First find the line with "Now you can" in the entries below, then set down exactly every line through the line with "Official website: https://www.phoenixframework.org/", that line included.

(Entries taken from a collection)
^^^^^^^^
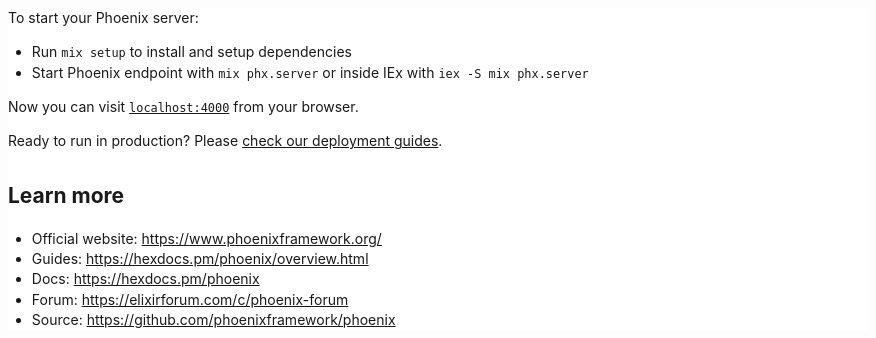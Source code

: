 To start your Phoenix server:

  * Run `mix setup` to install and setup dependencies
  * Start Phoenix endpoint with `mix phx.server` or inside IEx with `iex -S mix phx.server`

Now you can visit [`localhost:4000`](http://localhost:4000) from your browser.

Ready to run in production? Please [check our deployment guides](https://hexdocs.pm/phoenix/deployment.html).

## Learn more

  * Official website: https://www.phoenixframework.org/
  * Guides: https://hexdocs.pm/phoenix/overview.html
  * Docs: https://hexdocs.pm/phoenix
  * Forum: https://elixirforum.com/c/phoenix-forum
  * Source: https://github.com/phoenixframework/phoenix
^^^^^^^^
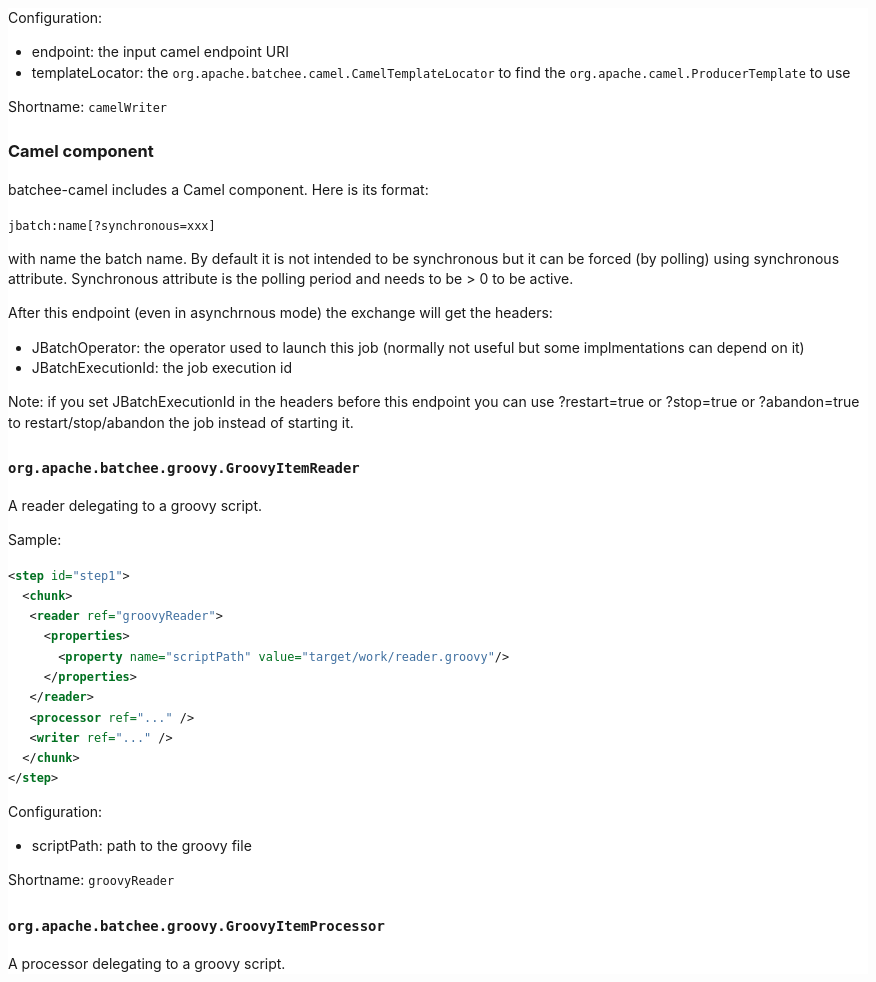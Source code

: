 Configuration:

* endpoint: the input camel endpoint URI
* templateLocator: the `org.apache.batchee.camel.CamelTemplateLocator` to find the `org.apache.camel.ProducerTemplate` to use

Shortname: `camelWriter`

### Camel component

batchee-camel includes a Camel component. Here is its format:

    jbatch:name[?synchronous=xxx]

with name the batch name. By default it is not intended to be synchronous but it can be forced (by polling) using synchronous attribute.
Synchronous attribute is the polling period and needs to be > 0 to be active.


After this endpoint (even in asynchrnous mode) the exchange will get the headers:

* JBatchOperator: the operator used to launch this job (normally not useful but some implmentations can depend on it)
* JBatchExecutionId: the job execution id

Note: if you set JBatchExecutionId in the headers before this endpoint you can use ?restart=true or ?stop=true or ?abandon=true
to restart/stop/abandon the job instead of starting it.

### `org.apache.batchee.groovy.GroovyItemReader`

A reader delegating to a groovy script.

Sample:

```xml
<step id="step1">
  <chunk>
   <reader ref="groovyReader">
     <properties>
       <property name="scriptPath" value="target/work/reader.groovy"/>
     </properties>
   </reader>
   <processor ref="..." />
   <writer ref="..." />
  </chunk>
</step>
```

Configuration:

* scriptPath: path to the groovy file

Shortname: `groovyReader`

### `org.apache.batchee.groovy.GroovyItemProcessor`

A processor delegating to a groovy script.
^^^^^^^^
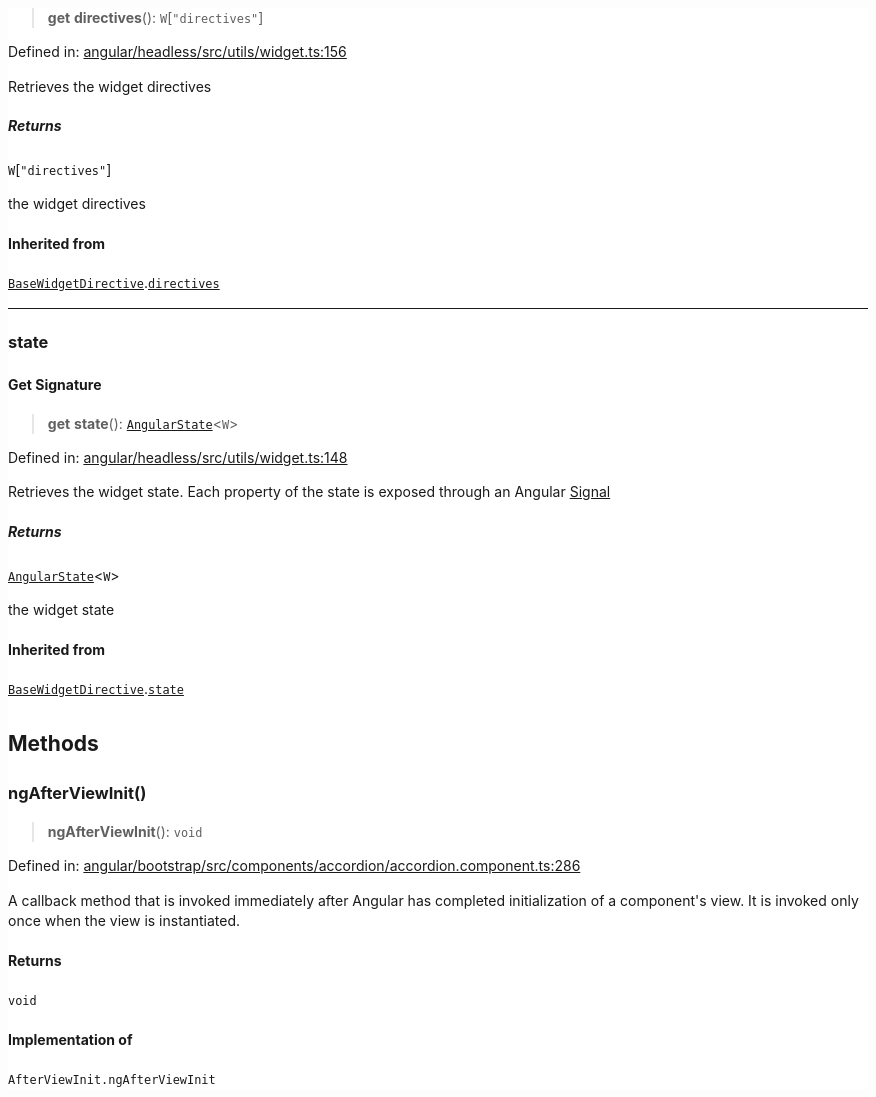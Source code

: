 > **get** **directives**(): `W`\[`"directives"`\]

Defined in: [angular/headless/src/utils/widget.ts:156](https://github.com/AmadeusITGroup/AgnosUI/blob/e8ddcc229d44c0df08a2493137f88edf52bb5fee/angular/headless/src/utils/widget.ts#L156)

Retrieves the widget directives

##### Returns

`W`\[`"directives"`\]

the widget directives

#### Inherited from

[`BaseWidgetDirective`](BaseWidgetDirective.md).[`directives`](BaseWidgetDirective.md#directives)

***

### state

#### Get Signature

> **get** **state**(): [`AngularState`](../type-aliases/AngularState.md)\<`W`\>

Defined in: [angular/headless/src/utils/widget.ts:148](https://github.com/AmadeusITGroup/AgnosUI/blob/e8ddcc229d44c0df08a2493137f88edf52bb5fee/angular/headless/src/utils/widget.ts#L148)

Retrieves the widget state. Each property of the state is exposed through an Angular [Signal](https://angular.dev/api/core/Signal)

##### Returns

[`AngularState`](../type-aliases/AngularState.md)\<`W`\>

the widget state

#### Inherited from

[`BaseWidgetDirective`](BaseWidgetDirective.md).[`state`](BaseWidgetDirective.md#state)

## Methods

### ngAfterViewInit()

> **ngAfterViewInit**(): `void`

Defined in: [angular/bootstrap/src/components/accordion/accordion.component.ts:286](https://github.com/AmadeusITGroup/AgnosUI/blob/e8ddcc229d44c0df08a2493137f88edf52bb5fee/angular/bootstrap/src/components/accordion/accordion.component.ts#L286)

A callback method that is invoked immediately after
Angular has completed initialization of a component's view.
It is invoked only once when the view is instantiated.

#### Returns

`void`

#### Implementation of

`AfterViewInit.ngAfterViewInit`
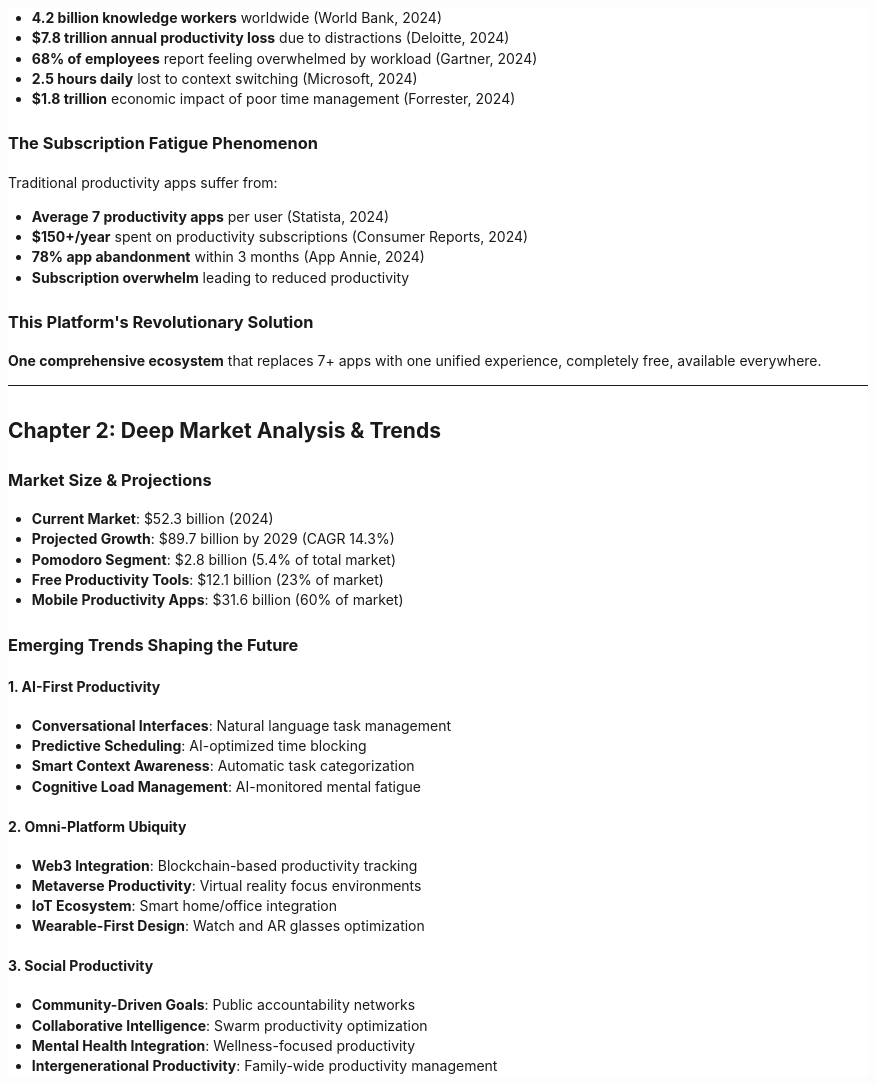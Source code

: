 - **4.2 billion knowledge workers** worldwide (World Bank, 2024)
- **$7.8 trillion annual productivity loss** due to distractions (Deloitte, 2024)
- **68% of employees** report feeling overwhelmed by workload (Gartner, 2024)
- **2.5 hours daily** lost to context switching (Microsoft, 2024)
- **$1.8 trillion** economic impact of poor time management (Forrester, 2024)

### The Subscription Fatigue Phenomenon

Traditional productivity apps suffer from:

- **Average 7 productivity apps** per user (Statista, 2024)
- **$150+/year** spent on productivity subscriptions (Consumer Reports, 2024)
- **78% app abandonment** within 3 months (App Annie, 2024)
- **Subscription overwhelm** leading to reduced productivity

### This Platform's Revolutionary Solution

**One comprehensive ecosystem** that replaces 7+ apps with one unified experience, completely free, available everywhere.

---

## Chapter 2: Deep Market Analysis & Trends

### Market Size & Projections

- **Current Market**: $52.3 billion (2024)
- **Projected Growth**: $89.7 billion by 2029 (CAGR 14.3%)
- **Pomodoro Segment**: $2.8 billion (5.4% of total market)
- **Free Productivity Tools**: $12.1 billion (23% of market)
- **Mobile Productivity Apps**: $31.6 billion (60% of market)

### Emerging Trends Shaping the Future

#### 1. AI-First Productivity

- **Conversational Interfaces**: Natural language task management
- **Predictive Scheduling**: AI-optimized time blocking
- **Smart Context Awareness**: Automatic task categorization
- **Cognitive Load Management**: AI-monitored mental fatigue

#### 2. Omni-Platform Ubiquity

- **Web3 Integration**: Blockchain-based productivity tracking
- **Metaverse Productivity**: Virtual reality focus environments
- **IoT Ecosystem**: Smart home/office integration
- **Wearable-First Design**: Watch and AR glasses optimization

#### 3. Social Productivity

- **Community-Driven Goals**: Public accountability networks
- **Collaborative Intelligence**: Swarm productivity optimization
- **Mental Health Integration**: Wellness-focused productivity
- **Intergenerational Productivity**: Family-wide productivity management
^^^^^^^^
* Written solution:
Now you can visit [`localhost:4000`](http://localhost:4000) from your browser.

Ready to run in production? Please [check our deployment guides](https://hexdocs.pm/phoenix/deployment.html).

## Learn more

  * Official website: https://www.phoenixframework.org/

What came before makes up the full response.